Summer where I live is about action at, on or near Pittsburgh's three rivers. Somehow being near the water sends a message of taking it easy, though that's now exactly what people are doing outside my window. Boaters noisily speed by, sometimes with a skier riding behind, while bigger boats move in tune with the river's currents, initiating waves that ripple to its edge. Yesterday while watering my new container garden on my deck I saw some women standing on paddle boards in the water. I learned later they were doing yoga on the boards, the newest water-based activity to come to Pittsburgh. Later on this holiday week, we'll likely see kayakers, rowers, and sports fisherman trying their luck.
In some ways all this activity is a celebration of the fact that the water has been cleaned up from the days when mills spilled waste into it. Hurray for clean water and clean air. In this part of the country, we don't take either for granted.
2.
I'm remembering another summer day. It was July and stifling hot. I'd traveled by myself to Kentucky to visit my parents since my mother had been ill and the doctors hadn't been able to pin point a reason for her pain. She'd lost quite a bit of weight which, had she felt better would have been an occasion to celebrate, given all the years of diets and attempts to be thinner. We were sitting in lawn chairs in the back yard under some trees to try to keep cool while my father was attempting to install a window air conditioner in their bedroom.

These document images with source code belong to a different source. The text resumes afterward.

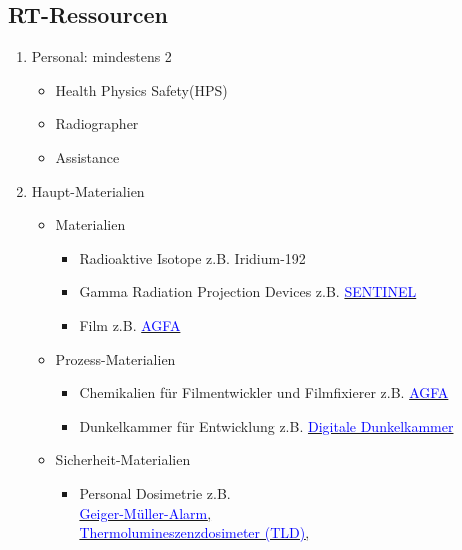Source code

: \subsection{RT-Ressourcen}
\label{sec:resourcen}
\begin{enumerate}
\item Personal: mindestens 2
\begin{itemize}
\item Health Physics Safety(HPS)
\item Radiographer
\item Assistance
\end{itemize}
\item Haupt-Materialien 
\begin{itemize}
\item Materialien
\begin{itemize}
\item Radioaktive Isotope z.B. Iridium-192
\item Gamma Radiation Projection Devices z.B.
\href{https://www.ndt.com.au/product/qsa-sentinel-iridium-ir-192-sources-for-gamma-radiography/}{\textcolor{blue}{SENTINEL}}
\item Film z.B.
\href{https://www.gemeasurement.com/sites/gemc.dev/files/geit-40007-structurix_en_04-17.pdf}{\textcolor{blue}{AGFA}} 
\end{itemize}
\item Prozess-Materialien
\begin{itemize}
\item Chemikalien für Filmentwickler und Filmfixierer z.B. \href{https://www.gemeasurement.com/sites/gemc.dev/files/geit-40007-structurix_en_04-17.pdf}{\textcolor{blue}{AGFA}}
\item Dunkelkammer für Entwicklung z.B.
\href{https://www.gemeasurement.com/sites/gemc.dev/files/structurix_processing_equipment_brochure_english.pdf}{\textcolor{blue}{Digitale Dunkelkammer}}
\end{itemize}
\item Sicherheit-Materialien
\begin{itemize}
\item Personal Dosimetrie z.B.\\
\href{https://www.pce-instruments.com/deutsch/messtechnik/messgeraete-fuer-alle-parameter/geigerzaehler-kat_10582_1.htm}{\textcolor{blue}{Geiger-Müller-Alarm},}\\
\href{https://de.wikipedia.org/wiki/Thermolumineszenzdosimeter}{\textcolor{blue}{Thermolumineszenzdosimeter (TLD)},}\\

\end{itemize}
\end{itemize}
\end{enumerate}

The air seems to stand still and sweat rolled down my back as I uncoiled the garden hose and began running cold water over my 70 year-old mother's still shapely legs. We sat for quite a while in silence, watching the rippling water come out of the nozzle, bringing cool comfort as it splashed onto our feet and legs and soaked the grassy ground beneath us. I asked what she thought was wrong with her. She said she didn't know but, as a nurse, she knew it wasn't good. By the end of that summer, I'd be back to attend her funeral.